Pour faire un point d’actualité du dossier, rappelons que depuis notre précédent volet, le ministre de la Santé François Braun a confirmé, de manière floue, le projet d’interdire les arômes de vape sur France Info le 14 février. Il évoque une interdiction au niveau de l’Union européenne (UE) avec le soutien de l’Allemagne. Ce qui l’imposerait de facto aussi en France. Son intervention mélange les arômes de vape, les puffs, la théorie imaginaire de l’effet passerelle, le séisme en Turquie et Syrie et des chiffres à côté de la plaque. La séquence rend difficile une compréhension claire de ses projets précis.

Dans le programme de PNLT que voudrait faire passer la DGS, l’interdiction des arômes de vape sauf goût « tabac » serait le point d’orgue d’un train de mesures pour « réduire l’attractivité du vapotage », selon le vocable bureaucratique. Une telle interdiction devrait, évidemment, passer par un changement législatif. À côté de la stratégie contre la réduction des risques, le projet comprend également un durcissement de la lutte contre le marché noir du tabac, déjà annoncé en décembre par le ministre délégué Gabriel Attal, et deux hausses optimisées à 5 % des taxes tabac. La première vient d’être appliquée ce 1er mars, la seconde est programmée en 2024, par la loi de finances de la sécurité sociale passée par 49-3 en décembre dernier.

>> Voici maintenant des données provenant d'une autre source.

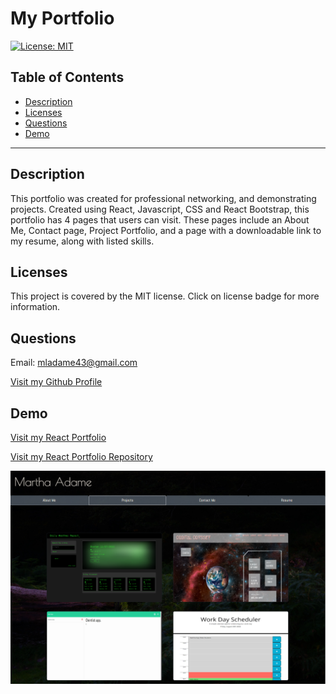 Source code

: # My Portfolio

  [![License: MIT](https://img.shields.io/static/v1?label=license&message=MIT&color=blue)](https://opensource.org/licenses/MIT)

## Table of Contents

  - [Description](#description)
  - [Licenses](#licenses)
  - [Questions](#questions)
  - [Demo](#demo)

  ---

## Description

This portfolio was created for professional networking, and demonstrating projects. Created using React, Javascript, CSS and React Bootstrap, this portfolio has 4 pages that users can visit. These pages include an About Me, Contact page, Project Portfolio, and a page with a downloadable link to my resume, along with listed skills.

## Licenses

This project is covered by the MIT license. Click on license badge for more information.

## Questions

Email: mladame43@gmail.com

[Visit my Github Profile](https://github.com/mladame)

## Demo

[Visit my React Portfolio](https://mladame.github.io/my-portfolio/)

[Visit my React Portfolio Repository](https://github.com/mladame/my-portfolio)

<img
src="./src/assets/images/rp-screenshot.PNG"
alt="Martha Adame's React Portfolio - Project Portfolio">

Les principaux objectifs de la DGS contre la réduction des risques visent à obtenir une interdiction des arômes de vape sauf celui « tabac », une multiplication des campagnes de propagande contre le vapotage, une intensification des contrôles des lieux de vente et un durcissement des recommandations aux professionnels de soins contre l’arrêt tabagique à l’aide de la vape. Quant à une taxation anti-vape, pour éviter d’en endosser la responsabilité devant l’opinion publique, le gouvernement préfère la laisser être imposée au niveau européen.

En bref :

  • 2014-2016 : hausse du tabagisme de 34 % à 35 %
    • Peu d’action politique
    • Apparition de la vape au niveau grand public en France
  • 2016-2019 : baisse sans précédent du tabagisme de 35 % à 30 %
    • Opérations positives d’aide à l’arrêt tabagique, notamment Mois Sans Tabac
    • Amélioration du remboursement des substituts nicotiniques
    • Intégration de la vape aux dispositifs pour l’arrêt tabagique
    • Promotion de la vape comme aide à l’arrêt tabagique
    • Paquet neutre introduit en 2017
    • Hausses de taxe du tabac à partir de fin 2017
  • 2019-2022 : relance à la hausse du tabagisme de 30 % à 32 %
    • Hausses en série des taxes sur le tabac
    • Exclusion du vapotage des dispositifs d’aide à l’arrêt tabagique
    • Dénigrement de la vape, notamment par des campagnes médiatiques d’organisations subventionnées
    • Campagnes culpabilisantes contre les fumeurs
    • Absence d’aide et de promotion des outils de réduction des risques durant la période Covid, contrairement aux pays qui ont vu leur tabagisme fortement baissé à cette période
    • Chasse aux sorcières contre les défenseurs de l’approche de réduction des risques avec des méthodes plutôt dégueulasses
  • En somme,
    • les campagnes positives et inclusives pour l’arrêt tabagique fonctionnent,
    • l’intégration du vapotage a boosté l’arrêt tabagique et la campagne Mois Sans Tabac,
    • les hausses de taxes sur le tabac ne marchent pas seules,
    • les campagnes avilissantes contre les fumeurs sont contre-productives
    • le dénigrement du vapotage a profité au tabagisme
  • Le manque de vision stratégique moderne de la DGS depuis 2018, arc-boutée sur des dogmes simplets et dépassés, est la principale cause de l’échec catastrophique de sa politique sur le tabac. Malgré des hausses violentes des taxes, le tabagisme a augmenté à l’inverse des pays où la réduction des risques est intégrée à la politique tabac. C’est un énorme gâchis, mais les responsables semblent ne jamais avoir à rendre de compte de ce désastre de santé publique.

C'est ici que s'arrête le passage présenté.